RECORD SET -
-*-

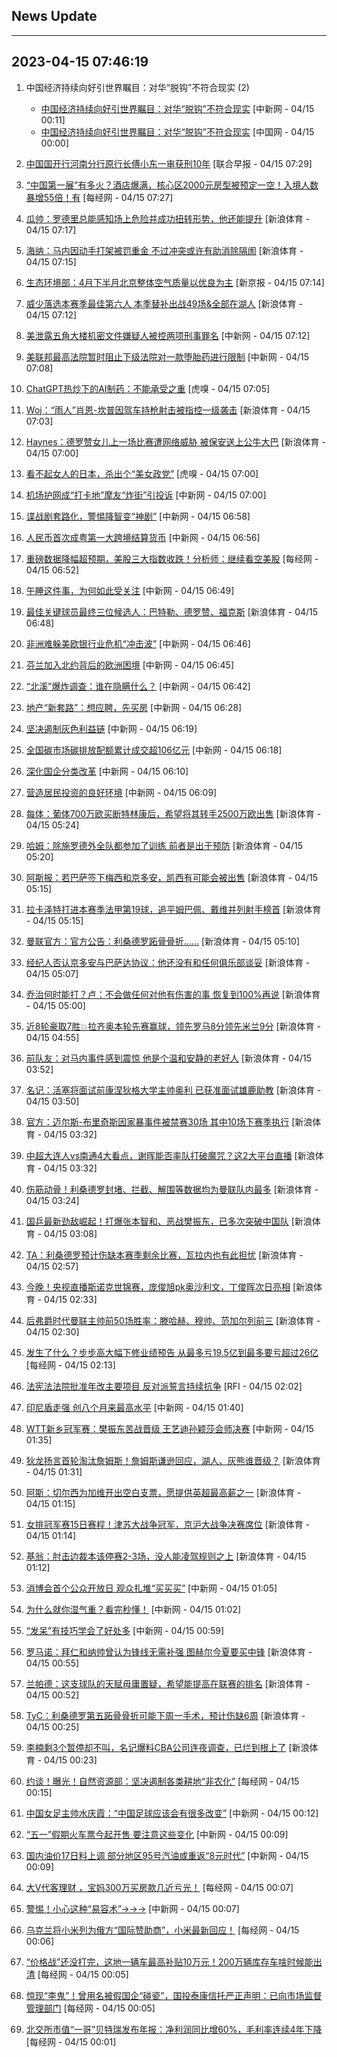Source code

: ## News Update
---
2023-04-15 07:46:19
---
1. 中国经济持续向好引世界瞩目：对华“脱钩”不符合现实 (2)
    +  <a target="_blank" href="http://www.chinanews.com//gj/2023/04-15/9990412.shtml">中国经济持续向好引世界瞩目：对华“脱钩”不符合现实</a> [中新网 - 04/15 00:11]
    +  <a target="_blank" href="http://news.china.com.cn/2023-04/15/content_85230794.htm">中国经济持续向好引世界瞩目：对华“脱钩”不符合现实</a> [中国网 - 04/15 00:00]

2. <a target="_blank" href="https://www.zaobao.com/realtime/china/story20230415-1383285">中国国开行河南分行原行长傅小东一审获刑10年</a> [联合早报 - 04/15 07:29]
3. <a target="_blank" href="https://www.nbd.com.cn/articles/2023-04-15/2761127.html">“中国第一展”有多火？酒店爆满，核心区2000元房型被预定一空！入境人数暴增55倍！有</a> [每经网 - 04/15 07:27]
4. <a target="_blank" href="https://k.sina.cn/article_2018499075_784fda0302001mtcg.html?from=sports&subch=osport">瓜帅：罗德里总能感知场上危险并成功扭转形势，他还能提升</a> [新浪体育 - 04/15 07:17]
5. <a target="_blank" href="https://k.sina.cn/article_2018499075_784fda0302001mtce.html?from=sports&subch=osport">海纳：马内因动手打架被罚重金 不过冲突或许有助消除隔阂</a> [新浪体育 - 04/15 07:15]
6. <a target="_blank" href="https://www.bjnews.com.cn/detail-168151392914267.html">生态环境部：4月下半月北京整体空气质量以优良为主</a> [新京报 - 04/15 07:14]
7. <a target="_blank" href="https://k.sina.cn/article_2018499075_784fda0302001mtcd.html?from=sports&subch=osport">威少落选本赛季最佳第六人 本季替补出战49场&全部在湖人</a> [新浪体育 - 04/15 07:12]
8. <a target="_blank" href="http://www.chinanews.com//gj/2023/04-15/9990440.shtml">美泄露五角大楼机密文件嫌疑人被控两项刑事罪名</a> [中新网 - 04/15 07:12]
9. <a target="_blank" href="http://www.chinanews.com//gj/2023/04-15/9990439.shtml">美联邦最高法院暂时阻止下级法院对一款堕胎药进行限制</a> [中新网 - 04/15 07:08]
10. <a target="_blank" href="https://www.huxiu.com/article/1178594.html">ChatGPT热炒下的AI制药：不能承受之重</a> [虎嗅 - 04/15 07:05]
11. <a target="_blank" href="https://k.sina.cn/article_2018499075_784fda0302001mtc8.html?from=sports&subch=osport">Woj：“雨人”肖恩-坎普因驾车持枪射击被指控一级袭击</a> [新浪体育 - 04/15 07:03]
12. <a target="_blank" href="https://k.sina.cn/article_2018499075_784fda0302001mtc7.html?from=sports&subch=osport">Haynes：德罗赞女儿上一场比赛遭网络威胁 被保安送上公牛大巴</a> [新浪体育 - 04/15 07:00]
13. <a target="_blank" href="https://www.huxiu.com/article/1137137.html">看不起女人的日本，杀出个“美女政党”</a> [虎嗅 - 04/15 07:00]
14. <a target="_blank" href="http://www.chinanews.com//sh/2023/04-15/9990438.shtml">机场护网成“打卡地”摩友“炸街”引投诉</a> [中新网 - 04/15 07:00]
15. <a target="_blank" href="http://www.chinanews.com//cul/2023/04-15/9990437.shtml">谍战剧套路化，警惕降智变“神剧”</a> [中新网 - 04/15 06:58]
16. <a target="_blank" href="http://www.chinanews.com//cj/2023/04-15/9990436.shtml">人民币首次成粤第一大跨境结算货币</a> [中新网 - 04/15 06:56]
17. <a target="_blank" href="https://www.nbd.com.cn/articles/2023-04-15/2761122.html">重磅数据降幅超预期，美股三大指数收跌！分析师：继续看空美股</a> [每经网 - 04/15 06:52]
18. <a target="_blank" href="http://www.chinanews.com//life/2023/04-15/9990434.shtml">午睡这件事，为何如此受关注</a> [中新网 - 04/15 06:49]
19. <a target="_blank" href="https://k.sina.cn/article_2018499075_784fda0302001mtc4.html?from=sports&subch=osport">最佳关键球员最终三位候选人：巴特勒、德罗赞、福克斯</a> [新浪体育 - 04/15 06:48]
20. <a target="_blank" href="http://www.chinanews.com//cj/2023/04-15/9990433.shtml">非洲难躲美欧银行业危机“冲击波”</a> [中新网 - 04/15 06:46]
21. <a target="_blank" href="http://www.chinanews.com//gj/2023/04-15/9990432.shtml">芬兰加入北约背后的欧洲困境</a> [中新网 - 04/15 06:45]
22. <a target="_blank" href="http://www.chinanews.com//gj/2023/04-15/9990431.shtml">“北溪”爆炸调查：谁在隐瞒什么？</a> [中新网 - 04/15 06:42]
23. <a target="_blank" href="http://www.chinanews.com//cj/2023/04-15/9990430.shtml">地产“新套路”：想应聘，先买房</a> [中新网 - 04/15 06:28]
24. <a target="_blank" href="http://www.chinanews.com//cj/2023/04-15/9990429.shtml">坚决遏制灰色利益链</a> [中新网 - 04/15 06:19]
25. <a target="_blank" href="http://www.chinanews.com//cj/2023/04-15/9990428.shtml">全国碳市场碳排放配额累计成交超106亿元</a> [中新网 - 04/15 06:18]
26. <a target="_blank" href="http://www.chinanews.com//cj/2023/04-15/9990425.shtml">深化国企分类改革</a> [中新网 - 04/15 06:10]
27. <a target="_blank" href="http://www.chinanews.com//cj/2023/04-15/9990424.shtml">营造居民投资的良好环境</a> [中新网 - 04/15 06:09]
28. <a target="_blank" href="https://k.sina.cn/article_2018499075_784fda0302001mtb6.html?from=sports&subch=osport">每体：葡体700万欧买断特林康后，希望将其转手2500万欧出售</a> [新浪体育 - 04/15 05:24]
29. <a target="_blank" href="https://k.sina.cn/article_2018499075_784fda0302001mtb5.html?from=sports&subch=osport">哈姆：除施罗德外全队都参加了训练 前者是出于预防</a> [新浪体育 - 04/15 05:20]
30. <a target="_blank" href="https://k.sina.cn/article_2018499075_784fda0302001mtb2.html?from=sports&subch=osport">阿斯报：若巴萨签下梅西和京多安，凯西有可能会被出售</a> [新浪体育 - 04/15 05:15]
31. <a target="_blank" href="https://k.sina.cn/article_2018499075_784fda0302001mtb3.html?from=sports&subch=osport">拉卡泽特打进本赛季法甲第19球，追平姆巴佩、戴维并列射手榜首</a> [新浪体育 - 04/15 05:15]
32. <a target="_blank" href="https://k.sina.cn/article_2018499075_784fda0304001mtb4.html?from=sports&subch=osport">曼联官方：官方公告：利桑德罗跖骨骨折……</a> [新浪体育 - 04/15 05:10]
33. <a target="_blank" href="https://k.sina.cn/article_2018499075_784fda0302001mtaz.html?from=sports&subch=osport">经纪人否认京多安与巴萨达协议：他还没有和任何俱乐部谈妥</a> [新浪体育 - 04/15 05:07]
34. <a target="_blank" href="https://k.sina.cn/article_2018499075_784fda0302001mtax.html?from=sports&subch=osport">乔治何时能打？卢：不会做任何对他有伤害的事 恢复到100%再说</a> [新浪体育 - 04/15 05:00]
35. <a target="_blank" href="https://k.sina.cn/article_2018499075_784fda0302001mtav.html?from=sports&subch=osport">近8轮豪取7胜💥拉齐奥本轮先赛赢球，领先罗马8分领先米兰9分</a> [新浪体育 - 04/15 04:55]
36. <a target="_blank" href="https://k.sina.cn/article_2018499075_784fda0302001mtai.html?from=sports&subch=osport">前队友：对马内事件感到震惊 他是个温和安静的老好人</a> [新浪体育 - 04/15 03:52]
37. <a target="_blank" href="https://k.sina.cn/article_2018499075_784fda0302001mtah.html?from=sports&subch=osport">名记：活塞将面试前康涅狄格大学主帅奥利 已获准面试雄鹿助教</a> [新浪体育 - 04/15 03:50]
38. <a target="_blank" href="https://k.sina.cn/article_2018499075_784fda0302001mtae.html?from=sports&subch=osport">官方：迈尔斯-布里奇斯因家暴事件被禁赛30场 其中10场下赛季执行</a> [新浪体育 - 04/15 03:32]
39. <a target="_blank" href="https://k.sina.cn/article_1685707867_6479dc5b00101abgi.html?from=sports&subch=cnfootball">中超大连人vs南通4大看点，谢晖能否率队打破魔咒？这2大平台直播</a> [新浪体育 - 04/15 03:32]
40. <a target="_blank" href="https://k.sina.cn/article_2018499075_784fda0302001mtac.html?from=sports&subch=osport">伤筋动骨！利桑德罗封堵、拦截、解围等数据均为曼联队内最多</a> [新浪体育 - 04/15 03:24]
41. <a target="_blank" href="https://k.sina.cn/article_1688096585_649e4f49020017fea.html?from=sports&subch=osport">国乒最新劲敌崛起！打爆张本智和、恶战樊振东，已多次突破中国队</a> [新浪体育 - 04/15 03:08]
42. <a target="_blank" href="https://k.sina.cn/article_2018499075_784fda0302001mta8.html?from=sports&subch=osport">TA：利桑德罗预计伤缺本赛季剩余比赛，瓦拉内也有此担忧</a> [新浪体育 - 04/15 02:57]
43. <a target="_blank" href="https://k.sina.cn/article_1685707867_6479dc5b00101abgd.html?from=sports&subch=billiardball">今晚！央视直播斯诺克世锦赛，庞俊旭pk奥沙利文，丁俊晖次日亮相</a> [新浪体育 - 04/15 02:33]
44. <a target="_blank" href="https://k.sina.cn/article_2018499075_784fda0302001mta3.html?from=sports&subch=osport">后弗爵时代曼联主帅前50场胜率：滕哈赫、穆帅、范加尔列前三</a> [新浪体育 - 04/15 02:30]
45. <a target="_blank" href="https://www.nbd.com.cn/articles/2023-04-15/2761078.html">发生了什么？步步高大幅下修业绩预告 从最多亏19.5亿到最多要亏超过26亿 </a> [每经网 - 04/15 02:13]
46. <a target="_blank" href="https://www.rfi.fr/cn/%E8%B4%A2%E7%BB%8F%E5%BF%AB%E8%AE%AF/20230414-%E6%AC%A7%E8%82%A1%E6%94%B6%E7%BA%A2-%E6%B3%95%E5%9B%BD%E8%82%A1%E5%B8%82%E5%88%9B%E6%96%B0%E9%AB%98">法宪法法院批准年改主要项目 反对派誓言持续抗争</a> [RFI - 04/15 02:02]
47. <a target="_blank" href="http://www.chinanews.com//cj/2023/04-15/9990420.shtml">印尼盾走强 创八个月来最高水平</a> [中新网 - 04/15 01:40]
48. <a target="_blank" href="http://www.chinanews.com//ty/2023/04-15/9990419.shtml">WTT新乡冠军赛：樊振东苦战晋级 王艺迪孙颖莎会师决赛</a> [中新网 - 04/15 01:35]
49. <a target="_blank" href="https://k.sina.cn/article_5887996859_15ef3b3bb0010111jk.html?from=sports&subch=nba">狄龙扬言首轮淘汰詹姆斯！詹姆斯谦逊回应，湖人、灰熊谁晋级？</a> [新浪体育 - 04/15 01:31]
50. <a target="_blank" href="https://k.sina.cn/article_2018499075_784fda0302001mt9o.html?from=sports&subch=osport">阿斯：切尔西为加维开出空白支票，愿提供英超最高薪之一</a> [新浪体育 - 04/15 01:15]
51. <a target="_blank" href="https://k.sina.cn/article_3181157500_bd9c9c7c02701nd16.html?from=sports&subch=osport">女排冠军赛15日赛程！津苏大战争冠军，京沪大战争决赛席位</a> [新浪体育 - 04/15 01:14]
52. <a target="_blank" href="https://k.sina.cn/article_2018499075_784fda0302001mt9p.html?from=sports&subch=osport">基翁：肘击边裁本该停赛2-3场，没人能凌驾规则之上</a> [新浪体育 - 04/15 01:12]
53. <a target="_blank" href="http://www.chinanews.com//cj/2023/04-15/9990417.shtml">消博会首个公众开放日 观众扎堆“买买买”</a> [中新网 - 04/15 01:05]
54. <a target="_blank" href="http://www.chinanews.com//life/2023/04-15/9990416.shtml">为什么就你湿气重？看完秒懂！</a> [中新网 - 04/15 01:02]
55. <a target="_blank" href="http://www.chinanews.com//life/2023/04-15/9990415.shtml">“发呆”有技巧学会了好处多</a> [中新网 - 04/15 00:59]
56. <a target="_blank" href="https://k.sina.cn/article_2018499075_784fda0302001mt9j.html?from=sports&subch=osport">罗马诺：拜仁和纳帅曾认为锋线无需补强 图赫尔今夏要买中锋</a> [新浪体育 - 04/15 00:55]
57. <a target="_blank" href="https://k.sina.cn/article_2018499075_784fda0302001mt9i.html?from=sports&subch=osport">兰帕德：这支球队的天赋毋庸置疑，希望能提高在联赛的排名</a> [新浪体育 - 04/15 00:52]
58. <a target="_blank" href="https://k.sina.cn/article_2018499075_784fda0302001mt97.html?from=sports&subch=osport">TyC：利桑德罗第五跖骨骨折可能下周一手术，预计伤缺6周</a> [新浪体育 - 04/15 00:25]
59. <a target="_blank" href="https://k.sina.cn/article_7347732383_1b5f57f9f00100zrxm.html?from=sports&subch=cba">李楠剩3个暂停却不叫，名记爆料CBA公司连夜调查，已烂到根上了</a> [新浪体育 - 04/15 00:23]
60. <a target="_blank" href="https://www.nbd.com.cn/articles/2023-04-15/2761087.html">约谈！曝光！自然资源部：坚决遏制各类耕地“非农化”</a> [每经网 - 04/15 00:15]
61. <a target="_blank" href="http://www.chinanews.com//ty/2023/04-15/9990413.shtml">中国女足主帅水庆霞：“中国足球应该会有很多改变”</a> [中新网 - 04/15 00:12]
62. <a target="_blank" href="http://www.chinanews.com//cj/2023/04-15/9990411.shtml">“五一”假期火车票今起开售 要注意这些变化</a> [中新网 - 04/15 00:09]
63. <a target="_blank" href="http://www.chinanews.com//cj/2023/04-15/9990410.shtml">国内油价17日料上调 部分地区95号汽油或重返“8元时代”</a> [中新网 - 04/15 00:09]
64. <a target="_blank" href="https://www.nbd.com.cn/articles/2023-04-15/2761085.html">大V代客理财 ，宝妈300万买房款几近亏光！</a> [每经网 - 04/15 00:07]
65. <a target="_blank" href="http://www.chinanews.com//chuangyi/2023/04-15/9990408.shtml">警惕！小心这种“易容术”→→→</a> [中新网 - 04/15 00:07]
66. <a target="_blank" href="https://www.nbd.com.cn/articles/2023-04-15/2761083.html">乌克兰将小米列为俄方“国际赞助商”，小米最新回应！</a> [每经网 - 04/15 00:06]
67. <a target="_blank" href="https://www.nbd.com.cn/articles/2023-04-15/2761082.html">“价格战”还没打完，这地一辆车最高补贴10万元！200万辆库存车啥时候能出清</a> [每经网 - 04/15 00:05]
68. <a target="_blank" href="https://www.nbd.com.cn/articles/2023-04-15/2761076.html">惊现“李鬼”！曾用名被假国企“碰瓷”，国投泰康信托严正声明：已向市场监督管理部门</a> [每经网 - 04/15 00:05]
69. <a target="_blank" href="https://www.nbd.com.cn/articles/2023-04-14/2761071.html">北交所市值“一哥”贝特瑞发布年报：净利润同比增60%，毛利率连续4年下降</a> [每经网 - 04/15 00:01]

-*-

TASK OBJECTIVE - Your answer must be every line from the entries that contains the string "life", copied as it stands.

WORKED SOLUTION -
18. <a target="_blank" href="http://www.chinanews.com//life/2023/04-15/9990434.shtml">午睡这件事，为何如此受关注</a> [中新网 - 04/15 06:49]
54. <a target="_blank" href="http://www.chinanews.com//life/2023/04-15/9990416.shtml">为什么就你湿气重？看完秒懂！</a> [中新网 - 04/15 01:02]
55. <a target="_blank" href="http://www.chinanews.com//life/2023/04-15/9990415.shtml">“发呆”有技巧学会了好处多</a> [中新网 - 04/15 00:59]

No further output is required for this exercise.